You may be familiar with this situation: your team has been working on a project for a while, and now that it seems to do the job, it is not really justified for so many engineers to spend time on it.
Management agreed that the project should be switched to «maintenance mode». Even if the software remains critical and runs in production, the team's priorities have changed, and costs must be kept as low as possible.
From my experience, there is often some misunderstanding about turning a software into maintenance mode. If you continue to implement new features or spend time on refactoring internals, you are going to clash with your managers. If you don't touch the source at all and don't invest any engineering time at all, the software will soon qualify as «abandonware».
So, if the software still runs in production and is switched to maintenance, what should you expect to be done?
I remember one situation where a team used the URL of the origin server for our service instead of the CDN. And went live. We suddenly received a massive amount of traffic, which caused the database to lag a lot, the application was then losing connections and crashing, users were seeing 503 error pages and reporting issues. Our first strategy had been to increase the database resources, which increased the costs of the service significantly.
Monitoring often seems like an obvious one. But it's not only about the server resources, it's mostly about making sure the software is just ticking over, handling load transparently, and not bothering you at night.
Make sure you have ways to monitor:
- Load: amount of traffic or activity
- Responsiveness: latency or lag
- Robustness: number of crash reports
- Stability: production issues tickets
- Cost: bills of cloud services
If these metrics become explicit and public, it gives everyone concrete and measurable goals to put the application in its best conditions for the long run.

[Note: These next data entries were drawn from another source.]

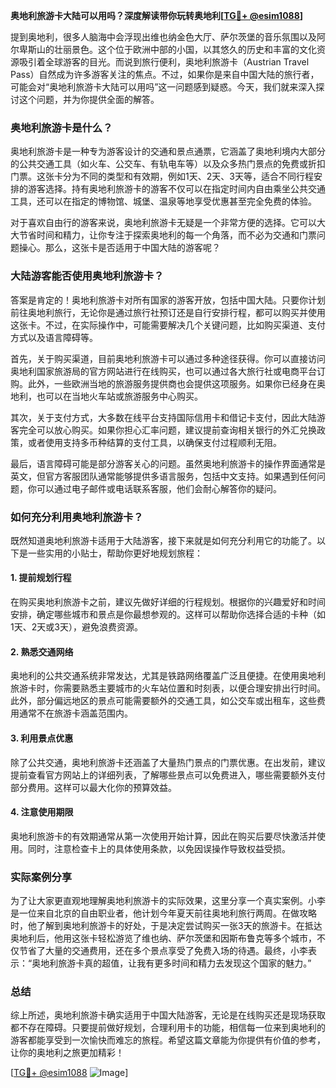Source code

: **奥地利旅游卡大陆可以用吗？深度解读带你玩转奥地利[[TG💪+ @esim1088](https://t.me/s/esim1088)]**

提到奥地利，很多人脑海中会浮现出维也纳金色大厅、萨尔茨堡的音乐氛围以及阿尔卑斯山的壮丽景色。这个位于欧洲中部的小国，以其悠久的历史和丰富的文化资源吸引着全球游客的目光。而说到旅行便利，奥地利旅游卡（Austrian Travel Pass）自然成为许多游客关注的焦点。不过，如果你是来自中国大陆的旅行者，可能会对“奥地利旅游卡大陆可以用吗”这一问题感到疑惑。今天，我们就来深入探讨这个问题，并为你提供全面的解答。

### 奥地利旅游卡是什么？

奥地利旅游卡是一种专为游客设计的交通和景点通票，它涵盖了奥地利境内大部分的公共交通工具（如火车、公交车、有轨电车等）以及众多热门景点的免费或折扣门票。这张卡分为不同的类型和有效期，例如1天、2天、3天等，适合不同行程安排的游客选择。持有奥地利旅游卡的游客不仅可以在指定时间内自由乘坐公共交通工具，还可以在指定的博物馆、城堡、温泉等地享受优惠甚至完全免费的体验。

对于喜欢自由行的游客来说，奥地利旅游卡无疑是一个非常方便的选择。它可以大大节省时间和精力，让你专注于探索奥地利的每一个角落，而不必为交通和门票问题操心。那么，这张卡是否适用于中国大陆的游客呢？

### 大陆游客能否使用奥地利旅游卡？

答案是肯定的！奥地利旅游卡对所有国家的游客开放，包括中国大陆。只要你计划前往奥地利旅行，无论你是通过旅行社预订还是自行安排行程，都可以购买并使用这张卡。不过，在实际操作中，可能需要解决几个关键问题，比如购买渠道、支付方式以及语言障碍等。

首先，关于购买渠道，目前奥地利旅游卡可以通过多种途径获得。你可以直接访问奥地利国家旅游局的官方网站进行在线购买，也可以通过各大旅行社或电商平台订购。此外，一些欧洲当地的旅游服务提供商也会提供这项服务。如果你已经身在奥地利，也可以在当地火车站或旅游服务中心购买。

其次，关于支付方式，大多数在线平台支持国际信用卡和借记卡支付，因此大陆游客完全可以放心购买。如果你担心汇率问题，建议提前查询相关银行的外汇兑换政策，或者使用支持多币种结算的支付工具，以确保支付过程顺利无阻。

最后，语言障碍可能是部分游客关心的问题。虽然奥地利旅游卡的操作界面通常是英文，但官方客服团队通常能够提供多语言服务，包括中文支持。如果遇到任何问题，你可以通过电子邮件或电话联系客服，他们会耐心解答你的疑问。

### 如何充分利用奥地利旅游卡？

既然知道奥地利旅游卡适用于大陆游客，接下来就是如何充分利用它的功能了。以下是一些实用的小贴士，帮助你更好地规划旅程：

#### 1. 提前规划行程
在购买奥地利旅游卡之前，建议先做好详细的行程规划。根据你的兴趣爱好和时间安排，确定哪些城市和景点是你最想参观的。这样可以帮助你选择合适的卡种（如1天、2天或3天），避免浪费资源。

#### 2. 熟悉交通网络
奥地利的公共交通系统非常发达，尤其是铁路网络覆盖广泛且便捷。在使用奥地利旅游卡时，你需要熟悉主要城市的火车站位置和时刻表，以便合理安排出行时间。此外，部分偏远地区的景点可能需要额外的交通工具，如公交车或出租车，这些费用通常不在旅游卡涵盖范围内。

#### 3. 利用景点优惠
除了公共交通，奥地利旅游卡还涵盖了大量热门景点的门票优惠。在出发前，建议提前查看官方网站上的详细列表，了解哪些景点可以免费进入，哪些需要额外支付部分费用。这样可以最大化你的预算效益。

#### 4. 注意使用期限
奥地利旅游卡的有效期通常从第一次使用开始计算，因此在购买后要尽快激活并使用。同时，注意检查卡上的具体使用条款，以免因误操作导致权益受损。

### 实际案例分享

为了让大家更直观地理解奥地利旅游卡的实际效果，这里分享一个真实案例。小李是一位来自北京的自由职业者，他计划今年夏天前往奥地利旅行两周。在做攻略时，他了解到奥地利旅游卡的好处，于是决定尝试购买一张3天的旅游卡。在抵达奥地利后，他用这张卡轻松游览了维也纳、萨尔茨堡和因斯布鲁克等多个城市，不仅节省了大量的交通费用，还在多个景点享受了免费入场的待遇。最终，小李表示：“奥地利旅游卡真的超值，让我有更多时间和精力去发现这个国家的魅力。”

### 总结

综上所述，奥地利旅游卡确实适用于中国大陆游客，无论是在线购买还是现场获取都不存在障碍。只要提前做好规划，合理利用卡的功能，相信每一位来到奥地利的游客都能享受到一次愉快而难忘的旅程。希望这篇文章能为你提供有价值的参考，让你的奥地利之旅更加精彩！

[[TG💪+ @esim1088](https://t.me/s/esim1088) ![Image](https://i.postimg.cc/4NQfJmqS/Snipaste-2025-05-13-00-14-12.png)]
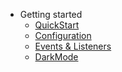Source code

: - Getting started
  - [QuickStart](/ "Laravel QuickStart")
  - [Configuration](configuration.md "Configuration Settings")
  - [Events & Listeners](events-listeners.md "Events and Listeners in Laravel-QuickStart")
  - [DarkMode](dark-mode.md "Laravel-QuickStart DarkMode Setting")
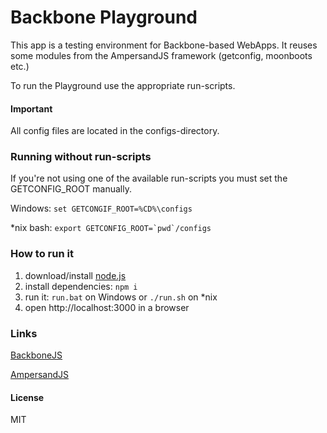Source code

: # Backbone Playground

This app is a testing environment for Backbone-based WebApps.
It reuses some modules from the AmpersandJS framework (getconfig, moonboots etc.)

To run the Playground use the appropriate run-scripts.

#### Important
All config files are located in the configs-directory.

### Running without run-scripts
If you're not using one of the available run-scripts you must set the GETCONFIG_ROOT manually.

Windows: 
`set GETCONGIF_ROOT=%CD%\configs`

*nix bash:
`` export GETCONFIG_ROOT=`pwd`/configs ``

### How to run it

1. download/install [node.js](http://nodejs.org/)
1. install dependencies: `npm i`
1. run it: `run.bat` on Windows or `./run.sh` on *nix
1. open http://localhost:3000 in a browser

### Links

[BackboneJS](http://backbonejs.org)

[AmpersandJS](http://ampersandjs.com)


#### License

MIT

Sometimes, a new system comes as a replacement, and the old one is maintained for legacy clients. Usually, the old system even becomes read-only. Nevertheless, it still relies on a database, some Web workers, executing domain specific code, with the sole purpose of serving static data for legacy clients! Some JSON files on a CDN could do the job!
If you know that you are going for the long run, investing in optimization can be worth it. Even tiny parts.
Of course, it is imperative to evaluate how much you can save per month/year before investing efforts! Beware of rabbit holes, always timebox your work! Start with low hanging fruits, like slow queries, endpoints that serve static data, ...
If your infrastructure allows it, you could also leverage some of the auto-scaling features of your cloud provider. For example, at Mozilla, we clearly have pattern of loads depending of time and day of the week. Setting up rules to scale up/out or in/down your resources can help you save money. Combined with proper monitoring and metrics, it can truly be rewarding.
No magic here, apart from the fact that some bug reports can actually be missing features in disguise.
Being able to fix bugs implicitly means that team members have a development setup on their machine. Ideally, running the software or its tests suite locally should not take several days.
Note that sometimes it can also be relevant to ignore some bugs, if their impact is minimal, their reproduction too complex, and the fix too fragile. They become «known bugs». Make sure you document them properly though.
Counterintuitively, fixing bugs and polishing rough edges can be entertaining. Some people are suited for maintenance (fixers!), others prefer innovation (builders!), but having experienced both perspectives is precious.
Apply security patches
This one is interesting, because it means that you should keep your libraries and dependencies up-to-date.
It is highly recommended to automate this part with tools like Dependabot, Renovate or Snyk.
In our React application, keeping libraries up-to-date came out to be very costly. Indeed, the maintainers of the libraries were shipping security fixes in major releases with breaking changes, obliging us to rewrite some big parts of our app in order to keep up and benefit from security fixes.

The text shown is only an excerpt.